What our competitors did was they stopped marketing altogether because they wanted to save money, so they stopped completely all marketing. We were the only ones—and you can actually get data about how much money and how much television adverts you can see. The blue one here is Jobzonen. They have some marketing at the beginning of 2008 and the year of 2010, but for two years they have no television advertisement at all. Whereas the red one is Jobindex—we continued our television advertisement even though our customers didn’t thank us because they got 400 or 300 applications. But we thought, “Okay, the best time to gain market share is when none of the competitors are advertising and a lot of people were actually looking for a job. We’re not going to make money on those market shares now, but those market shares might be valuable in three or four years.” You can only do this if you think three or four years ahead and if you have the money to think three or four years ahead.
Of course, some of the newspapers got into trouble here. Berlingske was owned by a [inaudible] wh had borrowed money from the bank and the bank ran out of money, so don’t borrow. I mean, rule number one for entrepreneurs is “Don’t borrow money,” especially not from the bank that runs all the money.
Anyway, we spent a lot of our money on advertisement. Jobzonen didn’t come back until 2010, but in the same graph that we got here, you can see that we were actually gaining market knowledge here and our competitors are losing. They are getting some. What you can see here is when they advertise, they gain some percentage point, but they drop back to the same level as before. The same thing’s happening here. And there’s also, I mean, different types of [inaudible]—they spent on some big campaigns and then they do radio silence, whereas we do a lot of small campaigns and that turned out quite a bit. Every time we do a small campaign, we get about 1% recognition. At the end of 2010, we are by far the number one job database in terms of recognition, traffic, revenue, and everything else.
What’s also happening is that our competitors are losing money, so at the end of 2013, they say “This is not funny anymore.” So we ended up buying StepStone, which used to be our biggest competitor. Now we have about two-thirds of the market share and the competitors have about one-third combined. If you look at the recognition here, remember that people can only remember two different job sites—well, now we own both Jobindex and number two, StepStone, so there’s no room for remembering the competitors. Now we basically control the whole market, except for a ‘small’ company down here called LinkedIn, which is growing rapidly. That’s a different story, I’m not going to talk about that.
Basically, it’s three pieces. It’s a good, free piece of advice for startups. Make sure you have an image because that makes it a lot easier for people to remember you. We use mass marketing but that costs millions in spare. So if you have millions of Danish krone, then maybe, otherwise just forget about it. Use the tricks from Facebook and internet marketing, things like that. The main thing is to find some local employees because it’s a really tough job. Find somebody who’s willing to fight for the company and make it a success.

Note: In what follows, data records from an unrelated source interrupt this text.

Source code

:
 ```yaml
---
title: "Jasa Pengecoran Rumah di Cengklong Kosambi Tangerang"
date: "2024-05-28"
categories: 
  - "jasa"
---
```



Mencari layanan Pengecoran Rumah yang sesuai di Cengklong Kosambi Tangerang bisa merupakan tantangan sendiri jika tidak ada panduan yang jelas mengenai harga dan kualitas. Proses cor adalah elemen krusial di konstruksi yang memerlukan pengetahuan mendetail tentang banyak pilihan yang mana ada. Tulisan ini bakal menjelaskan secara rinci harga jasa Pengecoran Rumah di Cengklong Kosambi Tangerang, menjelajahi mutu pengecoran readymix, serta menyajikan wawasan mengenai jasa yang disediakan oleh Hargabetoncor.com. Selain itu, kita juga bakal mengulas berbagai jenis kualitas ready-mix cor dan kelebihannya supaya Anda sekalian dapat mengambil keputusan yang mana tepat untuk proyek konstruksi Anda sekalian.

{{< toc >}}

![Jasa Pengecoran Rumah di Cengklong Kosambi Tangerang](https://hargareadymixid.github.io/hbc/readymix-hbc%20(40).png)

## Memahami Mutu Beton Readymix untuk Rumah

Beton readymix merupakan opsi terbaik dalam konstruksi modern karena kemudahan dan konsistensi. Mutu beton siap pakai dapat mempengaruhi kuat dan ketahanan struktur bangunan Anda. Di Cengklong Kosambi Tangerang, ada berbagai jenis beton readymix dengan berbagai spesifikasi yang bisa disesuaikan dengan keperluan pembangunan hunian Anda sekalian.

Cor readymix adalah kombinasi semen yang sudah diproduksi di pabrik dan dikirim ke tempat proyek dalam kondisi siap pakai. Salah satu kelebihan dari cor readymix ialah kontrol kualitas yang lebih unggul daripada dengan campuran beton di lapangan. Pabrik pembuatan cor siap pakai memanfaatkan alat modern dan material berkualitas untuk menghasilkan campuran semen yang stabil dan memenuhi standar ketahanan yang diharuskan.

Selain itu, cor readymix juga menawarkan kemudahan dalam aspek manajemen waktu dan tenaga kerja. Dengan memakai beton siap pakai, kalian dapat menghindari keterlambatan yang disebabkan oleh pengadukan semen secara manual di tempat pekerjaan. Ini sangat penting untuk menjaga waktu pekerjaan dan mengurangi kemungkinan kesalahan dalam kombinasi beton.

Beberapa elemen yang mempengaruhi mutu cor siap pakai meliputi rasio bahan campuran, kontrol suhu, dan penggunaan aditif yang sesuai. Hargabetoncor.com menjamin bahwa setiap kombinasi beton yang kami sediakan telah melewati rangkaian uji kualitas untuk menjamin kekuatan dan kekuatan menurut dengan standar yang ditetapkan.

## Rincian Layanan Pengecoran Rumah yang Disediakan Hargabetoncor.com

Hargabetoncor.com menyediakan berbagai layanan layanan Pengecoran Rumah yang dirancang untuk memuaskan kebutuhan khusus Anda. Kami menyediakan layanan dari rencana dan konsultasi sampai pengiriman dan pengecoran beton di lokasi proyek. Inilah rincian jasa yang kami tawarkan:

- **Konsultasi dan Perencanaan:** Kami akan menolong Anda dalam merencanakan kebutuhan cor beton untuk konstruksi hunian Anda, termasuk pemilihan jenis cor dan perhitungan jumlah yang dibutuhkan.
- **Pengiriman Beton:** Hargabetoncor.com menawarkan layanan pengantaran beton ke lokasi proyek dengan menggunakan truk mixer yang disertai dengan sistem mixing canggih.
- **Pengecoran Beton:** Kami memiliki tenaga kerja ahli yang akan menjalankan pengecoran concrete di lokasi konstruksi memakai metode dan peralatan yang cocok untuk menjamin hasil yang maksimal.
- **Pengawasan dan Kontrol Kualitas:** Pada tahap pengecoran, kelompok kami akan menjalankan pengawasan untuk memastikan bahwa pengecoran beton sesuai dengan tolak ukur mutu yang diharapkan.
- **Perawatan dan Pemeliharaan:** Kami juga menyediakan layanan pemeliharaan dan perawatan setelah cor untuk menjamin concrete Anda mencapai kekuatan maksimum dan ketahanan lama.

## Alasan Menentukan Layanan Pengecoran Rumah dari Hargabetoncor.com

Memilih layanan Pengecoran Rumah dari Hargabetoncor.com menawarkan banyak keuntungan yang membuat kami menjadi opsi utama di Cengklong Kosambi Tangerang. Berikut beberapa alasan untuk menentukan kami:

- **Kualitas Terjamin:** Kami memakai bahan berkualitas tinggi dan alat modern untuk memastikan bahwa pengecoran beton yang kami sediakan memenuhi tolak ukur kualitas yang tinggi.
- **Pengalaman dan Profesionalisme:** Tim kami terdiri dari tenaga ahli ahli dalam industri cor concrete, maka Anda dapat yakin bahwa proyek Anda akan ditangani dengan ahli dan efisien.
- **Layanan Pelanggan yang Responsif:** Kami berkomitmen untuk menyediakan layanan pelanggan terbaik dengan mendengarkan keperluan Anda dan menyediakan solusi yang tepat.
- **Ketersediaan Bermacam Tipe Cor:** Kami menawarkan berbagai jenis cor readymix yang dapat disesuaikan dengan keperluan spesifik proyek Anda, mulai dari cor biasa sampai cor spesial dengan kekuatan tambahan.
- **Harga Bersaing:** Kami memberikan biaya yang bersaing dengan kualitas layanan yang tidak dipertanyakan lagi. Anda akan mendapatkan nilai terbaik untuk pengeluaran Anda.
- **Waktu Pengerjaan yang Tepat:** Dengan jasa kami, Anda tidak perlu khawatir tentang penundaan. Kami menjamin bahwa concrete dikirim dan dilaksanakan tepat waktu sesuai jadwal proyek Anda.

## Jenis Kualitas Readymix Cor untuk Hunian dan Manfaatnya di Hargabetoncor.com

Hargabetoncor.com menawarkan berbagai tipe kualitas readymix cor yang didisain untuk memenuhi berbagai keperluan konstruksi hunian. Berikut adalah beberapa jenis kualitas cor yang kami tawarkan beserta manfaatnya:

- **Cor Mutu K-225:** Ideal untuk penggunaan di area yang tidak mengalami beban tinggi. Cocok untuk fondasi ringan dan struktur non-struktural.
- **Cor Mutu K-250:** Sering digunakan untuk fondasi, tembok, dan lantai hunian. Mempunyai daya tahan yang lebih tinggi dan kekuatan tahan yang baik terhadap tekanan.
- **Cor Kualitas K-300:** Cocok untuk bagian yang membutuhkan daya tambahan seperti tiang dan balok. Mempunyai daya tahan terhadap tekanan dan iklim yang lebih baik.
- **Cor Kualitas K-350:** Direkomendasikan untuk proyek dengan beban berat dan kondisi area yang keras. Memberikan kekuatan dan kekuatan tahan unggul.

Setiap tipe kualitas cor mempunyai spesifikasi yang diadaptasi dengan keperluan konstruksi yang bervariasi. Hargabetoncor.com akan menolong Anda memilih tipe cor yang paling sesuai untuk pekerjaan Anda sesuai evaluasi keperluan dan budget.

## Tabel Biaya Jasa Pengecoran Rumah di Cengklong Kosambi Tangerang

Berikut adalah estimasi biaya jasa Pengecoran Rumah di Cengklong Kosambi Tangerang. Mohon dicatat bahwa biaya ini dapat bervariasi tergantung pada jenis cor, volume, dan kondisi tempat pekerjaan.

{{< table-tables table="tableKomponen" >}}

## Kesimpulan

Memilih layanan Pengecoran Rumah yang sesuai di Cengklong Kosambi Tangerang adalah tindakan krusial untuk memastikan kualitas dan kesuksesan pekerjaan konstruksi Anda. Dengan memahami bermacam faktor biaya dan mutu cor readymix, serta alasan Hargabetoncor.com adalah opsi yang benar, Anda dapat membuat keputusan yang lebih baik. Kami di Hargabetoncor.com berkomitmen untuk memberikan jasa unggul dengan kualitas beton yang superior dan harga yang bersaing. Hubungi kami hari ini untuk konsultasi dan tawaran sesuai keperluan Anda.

So it’s really exciting, it’s not recommended for everybody, it’s definitely not the easiest way to make money. It’s probably the toughest but if you do it, remember that it’s really difficult to be small but it’s also really, really difficult to be big. I mean, when I was a small company, I didn’t understand why the big companies just don’t wipe us out because they could do that easily. Now I understand because now I have a big company and there re a lot of small companies that do something and a lot of cases where I say: “That’s a really good idea.” But unfortunately, we cannot change our strategy. We have to go that direction and just ignore these smaller companies that start competing and taking market shares. That’s what you can do with your startup. Do some niches and eat some market share from the big companies.
That was my 15 minutes.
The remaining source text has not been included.